SUPPLIED MATERIAL Start Marker
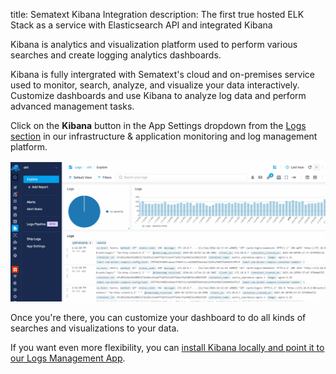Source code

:title: Sematext Kibana Integration
description: The first true hosted ELK Stack as a service with Elasticsearch API and integrated Kibana

Kibana is analytics and visualization platform used to perform various searches and create logging analytics dashboards.

Kibana is fully intergrated with Sematext's cloud and on-premises service used to monitor, search, analyze, and visualize your data interactively. Customize dashboards and use Kibana to analyze log data and perform advanced management tasks.

Click on the **Kibana** button in the App Settings dropdown from the [Logs section](https://apps.sematext.com/ui/logs) in our infrastructure & application monitoring and log management platform.

<img alt="Kibana Integration" src="/docs/images/logs/kibana-integration.gif" title="Sematext Logging UI - Kibana Integration">

Once you're there, you can customize your dashboard to do all kinds of searches and visualizations to your data.

If you want even more flexibility, you can [install Kibana locally and point it to our Logs Management App](faq/#can-i-run-kibana-locally-and-point-it-to-logsene).
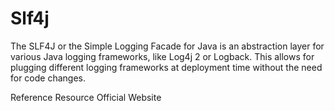 # Slf4j

The SLF4J or the Simple Logging Facade for Java is an abstraction layer for various Java logging frameworks, like Log4j 2 or Logback. This allows for plugging different logging frameworks at deployment time without the need for code changes.

<ResourceGroupTitle>Reference Resource</ResourceGroupTitle>
<BadgeLink colorScheme='blue' badgeText='Official Website' href='https://www.slf4j.org/'>Official Website</BadgeLink>

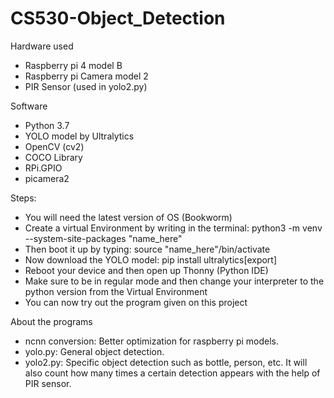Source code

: # CS530-Object_Detection
Hardware used
 - Raspberry pi 4 model B
 - Raspberry pi Camera model 2
 - PIR Sensor (used in yolo2.py)

Software
 - Python 3.7
 - YOLO model by Ultralytics
 - OpenCV (cv2)
 - COCO Library
 - RPi.GPIO
 - picamera2

Steps:
- You will need the latest version of OS (Bookworm)
- Create a virtual Environment by writing in the terminal: python3 -m venv --system-site-packages "name_here"
- Then boot it up by typing: source "name_here"/bin/activate
- Now download the YOLO model: pip install ultralytics[export]
- Reboot your device and then open up Thonny (Python IDE)
- Make sure to be in regular mode and then change your interpreter to the python version from the Virtual Environment
- You can now try out the program given on this project

About the programs
- ncnn conversion: Better optimization for raspberry pi models.
- yolo.py: General object detection.
- yolo2.py: Specific object detection such as bottle, person, etc. It will also count how many times a certain detection appears with the help of PIR sensor.
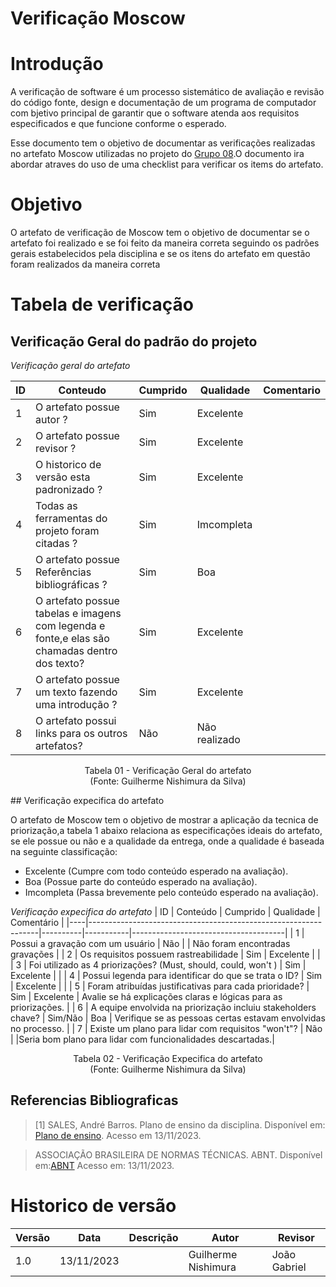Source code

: 
# Verificação Moscow

# Introdução

A verificação de software é um processo sistemático de avaliação e revisão do código fonte, design e documentação de um programa de computador com bjetivo principal de garantir que o software atenda aos requisitos especificados e que funcione conforme o esperado. 

Esse documento tem o objetivo de documentar as verificações realizadas no artefato Moscow utilizadas no projeto do [Grupo 08](https://requisitos-de-software.github.io/2023.2-LibreOffice/).O documento ira abordar atraves do uso de uma checklist para verificar os items do artefato.

# Objetivo

O artefato de verificação de Moscow tem o objetivo de documentar se o artefato foi realizado e se foi feito da maneira correta seguindo os padrões gerais estabelecidos pela disciplina e se os itens do artefato em questão foram realizados da maneira correta

# Tabela de verificação

## Verificação Geral do padrão do projeto
*Verificação geral do artefato*

| ID | Conteudo                                                                                      | Cumprido | Qualidade | Comentario |
|----|-----------------------------------------------------------------------------------------------|----------|-----------|------------|
| 1  | O artefato possue autor ?                                                                     |  Sim        | Excelente |            |
| 2  | O artefato possue revisor ?                                                                   |  Sim          | Excelente |            |
| 3  | O historico de versão esta padronizado ?                                                      |   Sim         | Excelente |            |
| 4  | Todas as ferramentas do projeto foram citadas ?                                               |   Sim         | Imcompleta |            |
| 5  | O artefato possue Referências bibliográficas ?                                                |   Sim         | Boa       |            |
| 6  | O artefato possue tabelas e imagens com legenda e fonte,e elas são chamadas dentro dos texto? |   Sim         | Excelente |            |
| 7  | O artefato possue um texto fazendo uma introdução ?                                           |    Sim        | Excelente |            |
| 8  | O artefato possui links para os outros artefatos?                                             |   Não     | Não realizado |            |

<p align="center">
Tabela 01 - Verificação Geral do artefato<br>
(Fonte: Guilherme Nishimura da Silva)
</p>
## Verificação expecifica do artefato

O artefato de Moscow tem o objetivo de mostrar a aplicação da tecnica de priorização,a tabela 1 abaixo relaciona as especificações ideais do artefato, se ele possue ou não e a qualidade da entrega, onde a qualidade é baseada na seguinte classificação:

- Excelente (Cumpre com todo conteúdo esperado na avaliação).
- Boa (Possue parte do conteúdo esperado na avaliação).
- Imcompleta (Passa brevemente pelo conteúdo esperado na avaliação).

*Verificação expecifica do artefato*
| ID | Conteúdo                                                        | Cumprido | Qualidade | Comentário                           |
|----|-----------------------------------------------------------------|----------|-----------|--------------------------------------|
| 1  | Possui a gravação com um usuário                                | Não      |           | Não foram encontradas gravações     |
| 2  | Os requisitos possuem rastreabilidade                           | Sim      | Excelente |                                      |
| 3  | Foi utilizado as 4 priorizações? (Must, should, could, won't )  | Sim      | Excelente |                                      |
| 4  | Possui legenda para identificar do que se trata o ID?           | Sim      | Excelente |                                      |
| 5  | Foram atribuídas justificativas para cada prioridade?           | Sim  | Excelente      | Avalie se há explicações claras e lógicas para as priorizações.    |
| 6  | A equipe envolvida na priorização incluiu stakeholders chave?  | Sim/Não  | Boa       | Verifique se as pessoas certas estavam envolvidas no processo.    |
| 7  | Existe um plano para lidar com requisitos "won't"?         | Não  |     |Seria bom plano para lidar com funcionalidades descartadas.|

<p align="center">
Tabela 02 - Verificação Expecifica do artefato<br>
(Fonte: Guilherme Nishimura da Silva)
</p>

## Referencias Bibliograficas

> [1] SALES, André Barros. Plano de ensino da disciplina. Disponível em: [Plano de ensino](https://aprender3.unb.br/pluginfile.php/2692699/mod_resource/content/34/Plano_de_Ensino%20RE%20022023%20Turma%202.pdf ). Acesso em 13/11/2023.

> ASSOCIAÇÃO BRASILEIRA DE NORMAS TÉCNICAS. ABNT. Disponível em:[ABNT](https://www.abnt.org.br/) Acesso em: 13/11/2023.


# Historico de versão

| Versão | Data       | Descrição | Autor               | Revisor |
|--------|------------|-----------|---------------------|---------|
| 1.0    | 13/11/2023 |           | Guilherme Nishimura|      João Gabriel   |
SUPPLIED MATERIAL End Marker
Print once more, exactly, the lines that start at the top of the records above and end at the line with "Click on the", skipping all pictures.

Source code

:title: Sematext Kibana Integration
description: The first true hosted ELK Stack as a service with Elasticsearch API and integrated Kibana

Kibana is analytics and visualization platform used to perform various searches and create logging analytics dashboards.

Kibana is fully intergrated with Sematext's cloud and on-premises service used to monitor, search, analyze, and visualize your data interactively. Customize dashboards and use Kibana to analyze log data and perform advanced management tasks.

Click on the **Kibana** button in the App Settings dropdown from the [Logs section](https://apps.sematext.com/ui/logs) in our infrastructure & application monitoring and log management platform.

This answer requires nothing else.